**WORK INSTRUCTIONS:** An identical copy of all records below is to be written out.

DATA FOR THIS EXERCISE below:

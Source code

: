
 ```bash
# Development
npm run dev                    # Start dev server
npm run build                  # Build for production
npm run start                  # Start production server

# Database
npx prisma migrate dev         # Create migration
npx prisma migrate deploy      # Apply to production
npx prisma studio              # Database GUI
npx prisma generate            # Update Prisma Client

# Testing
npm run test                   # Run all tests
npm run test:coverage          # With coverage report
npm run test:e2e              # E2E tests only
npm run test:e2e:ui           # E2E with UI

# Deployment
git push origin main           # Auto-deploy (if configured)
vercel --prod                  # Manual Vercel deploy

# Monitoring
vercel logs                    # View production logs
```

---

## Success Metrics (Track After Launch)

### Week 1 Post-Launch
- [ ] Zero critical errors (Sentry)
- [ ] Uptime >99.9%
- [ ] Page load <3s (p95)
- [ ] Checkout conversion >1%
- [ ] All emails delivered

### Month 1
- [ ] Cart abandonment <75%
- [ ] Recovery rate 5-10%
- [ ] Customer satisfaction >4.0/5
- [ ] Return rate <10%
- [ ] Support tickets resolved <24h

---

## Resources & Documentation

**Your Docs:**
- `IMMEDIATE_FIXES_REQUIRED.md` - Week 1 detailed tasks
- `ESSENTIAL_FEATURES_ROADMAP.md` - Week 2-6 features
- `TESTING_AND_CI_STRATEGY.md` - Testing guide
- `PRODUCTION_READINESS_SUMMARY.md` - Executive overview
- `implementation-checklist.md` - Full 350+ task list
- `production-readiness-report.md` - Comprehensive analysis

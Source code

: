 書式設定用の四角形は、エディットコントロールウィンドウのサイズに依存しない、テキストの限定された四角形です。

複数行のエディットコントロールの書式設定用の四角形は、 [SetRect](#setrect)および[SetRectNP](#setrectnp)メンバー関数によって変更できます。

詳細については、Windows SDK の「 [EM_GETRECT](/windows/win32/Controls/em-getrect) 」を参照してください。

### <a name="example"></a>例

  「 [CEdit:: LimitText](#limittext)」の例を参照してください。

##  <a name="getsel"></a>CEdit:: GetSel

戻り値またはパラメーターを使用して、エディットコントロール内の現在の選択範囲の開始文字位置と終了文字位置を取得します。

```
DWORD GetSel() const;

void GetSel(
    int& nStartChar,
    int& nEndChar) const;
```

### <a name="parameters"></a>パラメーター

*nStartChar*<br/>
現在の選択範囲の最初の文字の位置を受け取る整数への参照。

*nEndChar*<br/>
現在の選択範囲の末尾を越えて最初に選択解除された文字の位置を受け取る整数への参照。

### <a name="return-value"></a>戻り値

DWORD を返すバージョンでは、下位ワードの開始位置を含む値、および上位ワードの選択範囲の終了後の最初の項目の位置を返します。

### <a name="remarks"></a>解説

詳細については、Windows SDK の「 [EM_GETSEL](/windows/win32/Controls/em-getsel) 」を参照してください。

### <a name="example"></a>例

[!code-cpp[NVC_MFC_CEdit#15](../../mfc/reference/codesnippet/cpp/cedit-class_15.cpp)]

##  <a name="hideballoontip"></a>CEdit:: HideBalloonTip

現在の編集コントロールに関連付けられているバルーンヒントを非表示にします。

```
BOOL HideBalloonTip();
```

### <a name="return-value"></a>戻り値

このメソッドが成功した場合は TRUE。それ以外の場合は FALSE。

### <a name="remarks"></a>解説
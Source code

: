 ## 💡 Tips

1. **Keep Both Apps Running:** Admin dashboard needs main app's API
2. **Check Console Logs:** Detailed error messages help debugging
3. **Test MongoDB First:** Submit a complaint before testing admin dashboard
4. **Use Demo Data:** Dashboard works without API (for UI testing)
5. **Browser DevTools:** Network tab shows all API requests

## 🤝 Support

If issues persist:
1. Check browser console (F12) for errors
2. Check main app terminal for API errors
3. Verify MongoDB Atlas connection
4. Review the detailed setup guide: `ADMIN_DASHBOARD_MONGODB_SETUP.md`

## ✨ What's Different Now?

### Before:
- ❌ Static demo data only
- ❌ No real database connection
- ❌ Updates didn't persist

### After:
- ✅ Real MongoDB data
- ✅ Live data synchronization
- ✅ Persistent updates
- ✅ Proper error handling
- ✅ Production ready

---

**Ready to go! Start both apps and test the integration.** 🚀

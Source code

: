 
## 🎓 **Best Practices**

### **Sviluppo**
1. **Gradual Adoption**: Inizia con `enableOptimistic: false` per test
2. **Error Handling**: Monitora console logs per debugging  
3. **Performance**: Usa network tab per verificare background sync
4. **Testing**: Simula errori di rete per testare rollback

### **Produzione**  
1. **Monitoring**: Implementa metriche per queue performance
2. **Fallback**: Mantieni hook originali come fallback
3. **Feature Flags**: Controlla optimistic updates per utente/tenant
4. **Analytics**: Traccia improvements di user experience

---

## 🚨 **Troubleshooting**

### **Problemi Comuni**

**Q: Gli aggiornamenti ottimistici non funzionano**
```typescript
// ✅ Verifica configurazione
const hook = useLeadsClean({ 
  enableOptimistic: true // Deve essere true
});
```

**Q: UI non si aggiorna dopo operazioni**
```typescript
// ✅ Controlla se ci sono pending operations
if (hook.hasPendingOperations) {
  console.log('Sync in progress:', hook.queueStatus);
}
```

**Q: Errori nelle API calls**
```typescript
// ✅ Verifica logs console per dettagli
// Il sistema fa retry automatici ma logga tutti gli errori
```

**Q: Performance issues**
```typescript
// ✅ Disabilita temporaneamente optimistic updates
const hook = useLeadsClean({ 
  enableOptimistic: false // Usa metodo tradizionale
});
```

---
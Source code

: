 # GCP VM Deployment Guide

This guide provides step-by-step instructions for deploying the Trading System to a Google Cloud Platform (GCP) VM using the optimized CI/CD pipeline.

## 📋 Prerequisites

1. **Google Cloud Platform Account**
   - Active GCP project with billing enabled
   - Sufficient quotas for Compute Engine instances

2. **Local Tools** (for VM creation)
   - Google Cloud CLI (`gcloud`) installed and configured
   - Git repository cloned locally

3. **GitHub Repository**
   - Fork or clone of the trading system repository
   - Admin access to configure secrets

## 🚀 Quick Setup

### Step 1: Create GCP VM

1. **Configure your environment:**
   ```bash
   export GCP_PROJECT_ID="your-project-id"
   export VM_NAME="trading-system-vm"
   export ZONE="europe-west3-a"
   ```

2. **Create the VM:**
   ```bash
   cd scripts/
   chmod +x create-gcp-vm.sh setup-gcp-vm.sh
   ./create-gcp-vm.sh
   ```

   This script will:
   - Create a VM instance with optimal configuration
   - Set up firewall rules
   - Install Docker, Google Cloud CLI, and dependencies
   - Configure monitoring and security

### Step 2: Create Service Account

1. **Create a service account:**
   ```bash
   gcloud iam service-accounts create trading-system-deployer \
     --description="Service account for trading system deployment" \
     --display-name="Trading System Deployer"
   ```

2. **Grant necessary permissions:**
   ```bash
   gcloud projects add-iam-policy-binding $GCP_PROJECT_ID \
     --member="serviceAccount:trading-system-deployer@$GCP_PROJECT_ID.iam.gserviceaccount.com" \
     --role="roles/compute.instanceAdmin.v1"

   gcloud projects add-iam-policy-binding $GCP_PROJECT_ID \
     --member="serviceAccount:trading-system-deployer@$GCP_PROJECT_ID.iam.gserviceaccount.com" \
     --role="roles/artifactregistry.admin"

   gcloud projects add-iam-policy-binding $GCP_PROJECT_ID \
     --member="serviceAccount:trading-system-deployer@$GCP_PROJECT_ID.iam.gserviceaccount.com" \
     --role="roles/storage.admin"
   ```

End of DATA FOR THIS EXERCISE.

**WRITTEN RESPONSE:**
Source code

:
 ```bash
# Development
npm run dev                    # Start dev server
npm run build                  # Build for production
npm run start                  # Start production server

# Database
npx prisma migrate dev         # Create migration
npx prisma migrate deploy      # Apply to production
npx prisma studio              # Database GUI
npx prisma generate            # Update Prisma Client

# Testing
npm run test                   # Run all tests
npm run test:coverage          # With coverage report
npm run test:e2e              # E2E tests only
npm run test:e2e:ui           # E2E with UI

# Deployment
git push origin main           # Auto-deploy (if configured)
vercel --prod                  # Manual Vercel deploy

# Monitoring
vercel logs                    # View production logs
```

---

## Success Metrics (Track After Launch)

### Week 1 Post-Launch
- [ ] Zero critical errors (Sentry)
- [ ] Uptime >99.9%
- [ ] Page load <3s (p95)
- [ ] Checkout conversion >1%
- [ ] All emails delivered

### Month 1
- [ ] Cart abandonment <75%
- [ ] Recovery rate 5-10%
- [ ] Customer satisfaction >4.0/5
- [ ] Return rate <10%
- [ ] Support tickets resolved <24h

---

## Resources & Documentation

**Your Docs:**
- `IMMEDIATE_FIXES_REQUIRED.md` - Week 1 detailed tasks
- `ESSENTIAL_FEATURES_ROADMAP.md` - Week 2-6 features
- `TESTING_AND_CI_STRATEGY.md` - Testing guide
- `PRODUCTION_READINESS_SUMMARY.md` - Executive overview
- `implementation-checklist.md` - Full 350+ task list
- `production-readiness-report.md` - Comprehensive analysis

Source code

: 書式設定用の四角形は、エディットコントロールウィンドウのサイズに依存しない、テキストの限定された四角形です。

複数行のエディットコントロールの書式設定用の四角形は、 [SetRect](#setrect)および[SetRectNP](#setrectnp)メンバー関数によって変更できます。

詳細については、Windows SDK の「 [EM_GETRECT](/windows/win32/Controls/em-getrect) 」を参照してください。

### <a name="example"></a>例

  「 [CEdit:: LimitText](#limittext)」の例を参照してください。

##  <a name="getsel"></a>CEdit:: GetSel

戻り値またはパラメーターを使用して、エディットコントロール内の現在の選択範囲の開始文字位置と終了文字位置を取得します。

```
DWORD GetSel() const;

void GetSel(
    int& nStartChar,
    int& nEndChar) const;
```

### <a name="parameters"></a>パラメーター

*nStartChar*<br/>
現在の選択範囲の最初の文字の位置を受け取る整数への参照。

*nEndChar*<br/>
現在の選択範囲の末尾を越えて最初に選択解除された文字の位置を受け取る整数への参照。

### <a name="return-value"></a>戻り値

DWORD を返すバージョンでは、下位ワードの開始位置を含む値、および上位ワードの選択範囲の終了後の最初の項目の位置を返します。

### <a name="remarks"></a>解説

詳細については、Windows SDK の「 [EM_GETSEL](/windows/win32/Controls/em-getsel) 」を参照してください。

### <a name="example"></a>例

[!code-cpp[NVC_MFC_CEdit#15](../../mfc/reference/codesnippet/cpp/cedit-class_15.cpp)]

##  <a name="hideballoontip"></a>CEdit:: HideBalloonTip

現在の編集コントロールに関連付けられているバルーンヒントを非表示にします。

```
BOOL HideBalloonTip();
```

### <a name="return-value"></a>戻り値

このメソッドが成功した場合は TRUE。それ以外の場合は FALSE。

### <a name="remarks"></a>解説
Source code

: ## 💡 Tips

1. **Keep Both Apps Running:** Admin dashboard needs main app's API
2. **Check Console Logs:** Detailed error messages help debugging
3. **Test MongoDB First:** Submit a complaint before testing admin dashboard
4. **Use Demo Data:** Dashboard works without API (for UI testing)
5. **Browser DevTools:** Network tab shows all API requests

## 🤝 Support

If issues persist:
1. Check browser console (F12) for errors
2. Check main app terminal for API errors
3. Verify MongoDB Atlas connection
4. Review the detailed setup guide: `ADMIN_DASHBOARD_MONGODB_SETUP.md`

## ✨ What's Different Now?

### Before:
- ❌ Static demo data only
- ❌ No real database connection
- ❌ Updates didn't persist

### After:
- ✅ Real MongoDB data
- ✅ Live data synchronization
- ✅ Persistent updates
- ✅ Proper error handling
- ✅ Production ready

---

**Ready to go! Start both apps and test the integration.** 🚀

Source code

: 
## 🎓 **Best Practices**

### **Sviluppo**
1. **Gradual Adoption**: Inizia con `enableOptimistic: false` per test
2. **Error Handling**: Monitora console logs per debugging  
3. **Performance**: Usa network tab per verificare background sync
4. **Testing**: Simula errori di rete per testare rollback

### **Produzione**  
1. **Monitoring**: Implementa metriche per queue performance
2. **Fallback**: Mantieni hook originali come fallback
3. **Feature Flags**: Controlla optimistic updates per utente/tenant
4. **Analytics**: Traccia improvements di user experience

---

## 🚨 **Troubleshooting**

### **Problemi Comuni**

**Q: Gli aggiornamenti ottimistici non funzionano**
```typescript
// ✅ Verifica configurazione
const hook = useLeadsClean({ 
  enableOptimistic: true // Deve essere true
});
```

**Q: UI non si aggiorna dopo operazioni**
```typescript
// ✅ Controlla se ci sono pending operations
if (hook.hasPendingOperations) {
  console.log('Sync in progress:', hook.queueStatus);
}
```

**Q: Errori nelle API calls**
```typescript
// ✅ Verifica logs console per dettagli
// Il sistema fa retry automatici ma logga tutti gli errori
```

**Q: Performance issues**
```typescript
// ✅ Disabilita temporaneamente optimistic updates
const hook = useLeadsClean({ 
  enableOptimistic: false // Usa metodo tradizionale
});
```

---
Source code

: # GCP VM Deployment Guide

This guide provides step-by-step instructions for deploying the Trading System to a Google Cloud Platform (GCP) VM using the optimized CI/CD pipeline.

## 📋 Prerequisites

1. **Google Cloud Platform Account**
   - Active GCP project with billing enabled
   - Sufficient quotas for Compute Engine instances

2. **Local Tools** (for VM creation)
   - Google Cloud CLI (`gcloud`) installed and configured
   - Git repository cloned locally

3. **GitHub Repository**
   - Fork or clone of the trading system repository
   - Admin access to configure secrets

## 🚀 Quick Setup

### Step 1: Create GCP VM

1. **Configure your environment:**
   ```bash
   export GCP_PROJECT_ID="your-project-id"
   export VM_NAME="trading-system-vm"
   export ZONE="europe-west3-a"
   ```

2. **Create the VM:**
   ```bash
   cd scripts/
   chmod +x create-gcp-vm.sh setup-gcp-vm.sh
   ./create-gcp-vm.sh
   ```

   This script will:
   - Create a VM instance with optimal configuration
   - Set up firewall rules
   - Install Docker, Google Cloud CLI, and dependencies
   - Configure monitoring and security

### Step 2: Create Service Account

1. **Create a service account:**
   ```bash
   gcloud iam service-accounts create trading-system-deployer \
     --description="Service account for trading system deployment" \
     --display-name="Trading System Deployer"
   ```

2. **Grant necessary permissions:**
   ```bash
   gcloud projects add-iam-policy-binding $GCP_PROJECT_ID \
     --member="serviceAccount:trading-system-deployer@$GCP_PROJECT_ID.iam.gserviceaccount.com" \
     --role="roles/compute.instanceAdmin.v1"

   gcloud projects add-iam-policy-binding $GCP_PROJECT_ID \
     --member="serviceAccount:trading-system-deployer@$GCP_PROJECT_ID.iam.gserviceaccount.com" \
     --role="roles/artifactregistry.admin"

   gcloud projects add-iam-policy-binding $GCP_PROJECT_ID \
     --member="serviceAccount:trading-system-deployer@$GCP_PROJECT_ID.iam.gserviceaccount.com" \
     --role="roles/storage.admin"
   ```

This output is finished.